> **Problem description**
For each line below that contains the string "armazenar", copy that line.

+++ Data for this task

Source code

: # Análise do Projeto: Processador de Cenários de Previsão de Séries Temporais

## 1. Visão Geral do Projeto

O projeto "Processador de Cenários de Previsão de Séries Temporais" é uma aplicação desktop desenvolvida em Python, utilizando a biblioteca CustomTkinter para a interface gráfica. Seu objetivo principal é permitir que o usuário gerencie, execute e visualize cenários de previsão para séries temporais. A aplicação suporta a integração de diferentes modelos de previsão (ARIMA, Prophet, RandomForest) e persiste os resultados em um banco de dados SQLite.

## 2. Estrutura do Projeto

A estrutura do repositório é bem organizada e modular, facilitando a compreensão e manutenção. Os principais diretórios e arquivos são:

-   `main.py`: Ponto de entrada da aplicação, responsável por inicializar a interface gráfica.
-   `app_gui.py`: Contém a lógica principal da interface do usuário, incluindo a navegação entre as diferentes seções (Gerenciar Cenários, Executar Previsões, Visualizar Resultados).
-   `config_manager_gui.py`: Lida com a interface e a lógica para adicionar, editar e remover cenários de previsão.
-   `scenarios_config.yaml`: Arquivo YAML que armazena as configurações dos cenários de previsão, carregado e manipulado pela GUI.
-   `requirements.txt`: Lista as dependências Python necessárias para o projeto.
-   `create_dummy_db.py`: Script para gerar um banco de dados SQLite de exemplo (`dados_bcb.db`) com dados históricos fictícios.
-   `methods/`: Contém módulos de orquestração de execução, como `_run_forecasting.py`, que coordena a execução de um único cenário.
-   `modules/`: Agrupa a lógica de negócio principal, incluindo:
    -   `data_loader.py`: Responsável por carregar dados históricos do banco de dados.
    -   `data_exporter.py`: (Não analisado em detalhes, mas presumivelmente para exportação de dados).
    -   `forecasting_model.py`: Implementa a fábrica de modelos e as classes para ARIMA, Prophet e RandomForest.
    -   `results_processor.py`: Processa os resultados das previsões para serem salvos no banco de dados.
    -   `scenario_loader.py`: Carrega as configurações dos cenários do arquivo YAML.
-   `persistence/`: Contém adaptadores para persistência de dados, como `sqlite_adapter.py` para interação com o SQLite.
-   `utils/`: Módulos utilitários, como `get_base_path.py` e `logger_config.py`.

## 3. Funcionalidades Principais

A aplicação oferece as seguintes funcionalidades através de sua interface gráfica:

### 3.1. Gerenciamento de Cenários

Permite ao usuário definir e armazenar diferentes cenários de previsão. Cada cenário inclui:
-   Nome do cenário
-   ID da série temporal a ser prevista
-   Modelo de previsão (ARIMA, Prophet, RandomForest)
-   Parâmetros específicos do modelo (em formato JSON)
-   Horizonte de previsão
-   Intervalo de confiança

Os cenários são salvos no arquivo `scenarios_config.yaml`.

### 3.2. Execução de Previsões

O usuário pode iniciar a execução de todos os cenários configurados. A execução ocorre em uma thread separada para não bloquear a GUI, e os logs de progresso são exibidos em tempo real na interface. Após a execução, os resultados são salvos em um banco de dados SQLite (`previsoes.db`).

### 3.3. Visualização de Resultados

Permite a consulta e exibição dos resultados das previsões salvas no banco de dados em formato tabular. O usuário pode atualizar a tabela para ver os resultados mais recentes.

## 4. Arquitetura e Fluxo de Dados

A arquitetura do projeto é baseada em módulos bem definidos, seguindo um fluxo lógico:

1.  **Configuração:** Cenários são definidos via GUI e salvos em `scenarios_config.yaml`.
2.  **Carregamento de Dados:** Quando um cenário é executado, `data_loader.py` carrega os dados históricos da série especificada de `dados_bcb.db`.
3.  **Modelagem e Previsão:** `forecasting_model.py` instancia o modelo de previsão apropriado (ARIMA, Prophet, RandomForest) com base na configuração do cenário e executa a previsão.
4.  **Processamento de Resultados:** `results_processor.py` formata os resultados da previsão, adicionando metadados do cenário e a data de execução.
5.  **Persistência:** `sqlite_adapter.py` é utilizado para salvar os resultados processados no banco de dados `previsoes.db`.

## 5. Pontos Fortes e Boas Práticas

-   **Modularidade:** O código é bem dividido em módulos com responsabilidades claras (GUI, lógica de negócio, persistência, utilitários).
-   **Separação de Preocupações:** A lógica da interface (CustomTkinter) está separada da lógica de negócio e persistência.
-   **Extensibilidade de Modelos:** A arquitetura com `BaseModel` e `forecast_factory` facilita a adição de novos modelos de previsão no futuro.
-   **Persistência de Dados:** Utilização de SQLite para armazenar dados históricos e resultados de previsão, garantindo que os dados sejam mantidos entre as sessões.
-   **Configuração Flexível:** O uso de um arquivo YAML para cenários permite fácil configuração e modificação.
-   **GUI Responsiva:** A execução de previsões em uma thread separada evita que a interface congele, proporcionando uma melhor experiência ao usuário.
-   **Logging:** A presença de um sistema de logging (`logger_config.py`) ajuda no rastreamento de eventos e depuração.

++++++

> **Task output**
Permite ao usuário definir e armazenar diferentes cenários de previsão. Cada cenário inclui:
-   **Persistência de Dados:** Utilização de SQLite para armazenar dados históricos e resultados de previsão, garantindo que os dados sejam mantidos entre as sessões.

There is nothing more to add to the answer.